**Excerpts from a dataset**

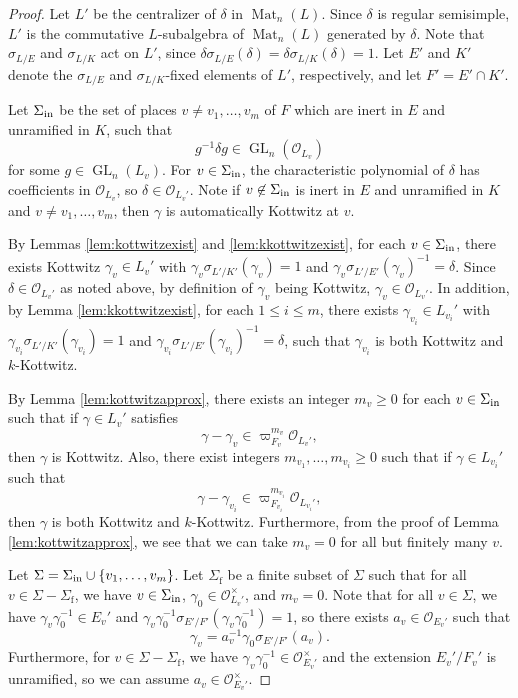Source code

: \documentclass[11pt, reqno]{amsart}
\numberwithin{equation}{subsection}
\theoremstyle{plain}
\theoremstyle{definition}
\renewcommand{\O}{\mathcal O}
\DeclareMathOperator{\GL}{GL}
\DeclareMathOperator{\Mat}{Mat}
\newcommand{\inert}{\textnormal{in}}
\begin{document}
\begin{proof} 
Let $L'$ be the centralizer of $\delta$ in
$\Mat_n(L)$. 
Since $\delta$ is regular semisimple,
$L'$ is the commutative $L$-subalgebra of $\Mat_n(L)$ generated by
$\delta$. 
Note that $\sigma_{L/E}$ and $\sigma_{L/K}$
act on $L'$, since $\delta\sigma_{L/E}(\delta)
= \delta\sigma_{L/K}(\delta) = 1$.
Let $E'$ and $K'$ denote the $\sigma_{L/E}$ and
$\sigma_{L/K}$-fixed elements of
$L'$, respectively, and let $F' = E' \cap K'$. 

Let $\Sigma_{\inert}$ be the set of places $v \neq
v_1, \dots, v_m$ of $F$ which are inert in $E$ and unramified in $K$, such that
\[
    g^{-1}\delta g \in \GL_n(\O_{L_v})
\]
for some $g \in \GL_n(L_v)$.
For $v \in \Sigma_{\inert}$, the characteristic 
polynomial of $\delta$ has coefficients in $\O_{L_v}$,
so $\delta \in \O_{L_v'}$. Note if $v \not \in \Sigma_{\inert}$ is inert in $E$ and unramified in $K$ and $v \not = v_1, \hdots, v_m$, then $\gamma$ is automatically Kottwitz at $v$.

By Lemmas \ref{lem:kottwitzexist} and
\ref{lem:kkottwitzexist}, for each 
$v \in \Sigma_{\inert}$, there exists Kottwitz
$\gamma_v \in L_v'$ with 
$\gamma_v \sigma_{L'/K'}(\gamma_v) = 1$ and
$\gamma_v\sigma_{L'/E'}(\gamma_v)^{-1} = \delta$.
Since $\delta \in \O_{L_v'}$ as noted above,
by definition of $\gamma_v$ being Kottwitz, 
$\gamma_v \in \O_{L_v'}$.
In addition, by Lemma \ref{lem:kkottwitzexist},
for each $1 \le i \le m$,
there exists $\gamma_{v_i} \in L_{v_i}'$ with 
$\gamma_{v_i}\sigma_{L'/K'}(\gamma_{v_i}) = 1$ and
$\gamma_{v_i}\sigma_{L'/E'}(\gamma_{v_i})^{-1} = \delta$,
such that $\gamma_{v_i}$ is both Kottwitz
and $k$-Kottwitz.

By Lemma \ref{lem:kottwitzapprox}, there exists an
integer $m_v \ge 0$ for each $v \in \Sigma_{\inert}$
such that if $\gamma \in L_v'$ satisfies
\[
    \gamma - \gamma_v \in \varpi_{F_v}^{m_v}
    \O_{L_v'},
\]
then $\gamma$ is Kottwitz.
Also, there exist integers $m_{v_1}, \dots, m_{v_i}
\ge 0$ such that if $\gamma \in L_{v_i}'$ such that
\[
    \gamma - \gamma_{v_i} \in \varpi_{F_{v_i}}^{m_{v_i}}
    \O_{L_{v_i}'},
\]
then $\gamma$ is both Kottwitz and $k$-Kottwitz.
Furthermore, from the proof of Lemma \ref{lem:kottwitzapprox}, we see that we can take 
$m_v = 0$ for all but finitely many $v$.

Let $\Sigma = \Sigma_{\inert} \cup
\{v_1, \dots, v_m\}$.
Let $\Sigma_{\text{f}}$ be a finite subset of
$\Sigma$ such that for all $v \in \Sigma - \Sigma_{\text{f}}$,
we have $v \in \Sigma_{\inert}$,
$\gamma_0 \in \O_{L_v'}^\times$, and $m_v = 0$.
Note that for all $v \in \Sigma $, we have 
$\gamma_v\gamma_0^{-1} \in E_v'$ and 
$\gamma_v\gamma_0^{-1}\sigma_{E'/F'}
(\gamma_v\gamma_0^{-1}) = 1$, 
so there exists $a_v \in \O_{E_v'}$ such that
\[
    \gamma_v = a_v^{-1} \gamma_0 \sigma_{E'/F'}(a_v).
\]  
Furthermore, for $v \in \Sigma - \Sigma_{\text{f}}$,
we have $\gamma_v\gamma_0^{-1} \in \O_{E_v'}^\times$
and the extension $E_v'/F_v'$ is unramified, 
so we can assume $a_v \in \O_{E_v'}^\times$.


\end{proof}
\end{document}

**Exercise objective**
What is needed is a verbatim copy of every entry, with the pictures omitted.

**Exercise result**
Source code

: \documentclass[11pt, reqno]{amsart}
\numberwithin{equation}{subsection}
\theoremstyle{plain}
\theoremstyle{definition}
\renewcommand{\O}{\mathcal O}
\DeclareMathOperator{\GL}{GL}
\DeclareMathOperator{\Mat}{Mat}
\newcommand{\inert}{\textnormal{in}}
\begin{document}
\begin{proof} 
Let $L'$ be the centralizer of $\delta$ in
$\Mat_n(L)$. 
Since $\delta$ is regular semisimple,
$L'$ is the commutative $L$-subalgebra of $\Mat_n(L)$ generated by
$\delta$. 
Note that $\sigma_{L/E}$ and $\sigma_{L/K}$
act on $L'$, since $\delta\sigma_{L/E}(\delta)
= \delta\sigma_{L/K}(\delta) = 1$.
Let $E'$ and $K'$ denote the $\sigma_{L/E}$ and
$\sigma_{L/K}$-fixed elements of
$L'$, respectively, and let $F' = E' \cap K'$. 

Let $\Sigma_{\inert}$ be the set of places $v \neq
v_1, \dots, v_m$ of $F$ which are inert in $E$ and unramified in $K$, such that
\[
    g^{-1}\delta g \in \GL_n(\O_{L_v})
\]
for some $g \in \GL_n(L_v)$.
For $v \in \Sigma_{\inert}$, the characteristic 
polynomial of $\delta$ has coefficients in $\O_{L_v}$,
so $\delta \in \O_{L_v'}$. Note if $v \not \in \Sigma_{\inert}$ is inert in $E$ and unramified in $K$ and $v \not = v_1, \hdots, v_m$, then $\gamma$ is automatically Kottwitz at $v$.

By Lemmas \ref{lem:kottwitzexist} and
\ref{lem:kkottwitzexist}, for each 
$v \in \Sigma_{\inert}$, there exists Kottwitz
$\gamma_v \in L_v'$ with 
$\gamma_v \sigma_{L'/K'}(\gamma_v) = 1$ and
$\gamma_v\sigma_{L'/E'}(\gamma_v)^{-1} = \delta$.
Since $\delta \in \O_{L_v'}$ as noted above,
by definition of $\gamma_v$ being Kottwitz, 
$\gamma_v \in \O_{L_v'}$.
In addition, by Lemma \ref{lem:kkottwitzexist},
for each $1 \le i \le m$,
there exists $\gamma_{v_i} \in L_{v_i}'$ with 
$\gamma_{v_i}\sigma_{L'/K'}(\gamma_{v_i}) = 1$ and
$\gamma_{v_i}\sigma_{L'/E'}(\gamma_{v_i})^{-1} = \delta$,
such that $\gamma_{v_i}$ is both Kottwitz
and $k$-Kottwitz.

By Lemma \ref{lem:kottwitzapprox}, there exists an
integer $m_v \ge 0$ for each $v \in \Sigma_{\inert}$
such that if $\gamma \in L_v'$ satisfies
\[
    \gamma - \gamma_v \in \varpi_{F_v}^{m_v}
    \O_{L_v'},
\]
then $\gamma$ is Kottwitz.
Also, there exist integers $m_{v_1}, \dots, m_{v_i}
\ge 0$ such that if $\gamma \in L_{v_i}'$ such that
\[
    \gamma - \gamma_{v_i} \in \varpi_{F_{v_i}}^{m_{v_i}}
    \O_{L_{v_i}'},
\]
then $\gamma$ is both Kottwitz and $k$-Kottwitz.
Furthermore, from the proof of Lemma \ref{lem:kottwitzapprox}, we see that we can take 
$m_v = 0$ for all but finitely many $v$.

Let $\Sigma = \Sigma_{\inert} \cup
\{v_1, \dots, v_m\}$.
Let $\Sigma_{\text{f}}$ be a finite subset of
$\Sigma$ such that for all $v \in \Sigma - \Sigma_{\text{f}}$,
we have $v \in \Sigma_{\inert}$,
$\gamma_0 \in \O_{L_v'}^\times$, and $m_v = 0$.
Note that for all $v \in \Sigma $, we have 
$\gamma_v\gamma_0^{-1} \in E_v'$ and 
$\gamma_v\gamma_0^{-1}\sigma_{E'/F'}
(\gamma_v\gamma_0^{-1}) = 1$, 
so there exists $a_v \in \O_{E_v'}$ such that
\[
    \gamma_v = a_v^{-1} \gamma_0 \sigma_{E'/F'}(a_v).
\]  
Furthermore, for $v \in \Sigma - \Sigma_{\text{f}}$,
we have $\gamma_v\gamma_0^{-1} \in \O_{E_v'}^\times$
and the extension $E_v'/F_v'$ is unramified, 
so we can assume $a_v \in \O_{E_v'}^\times$.


\end{proof}
\end{document}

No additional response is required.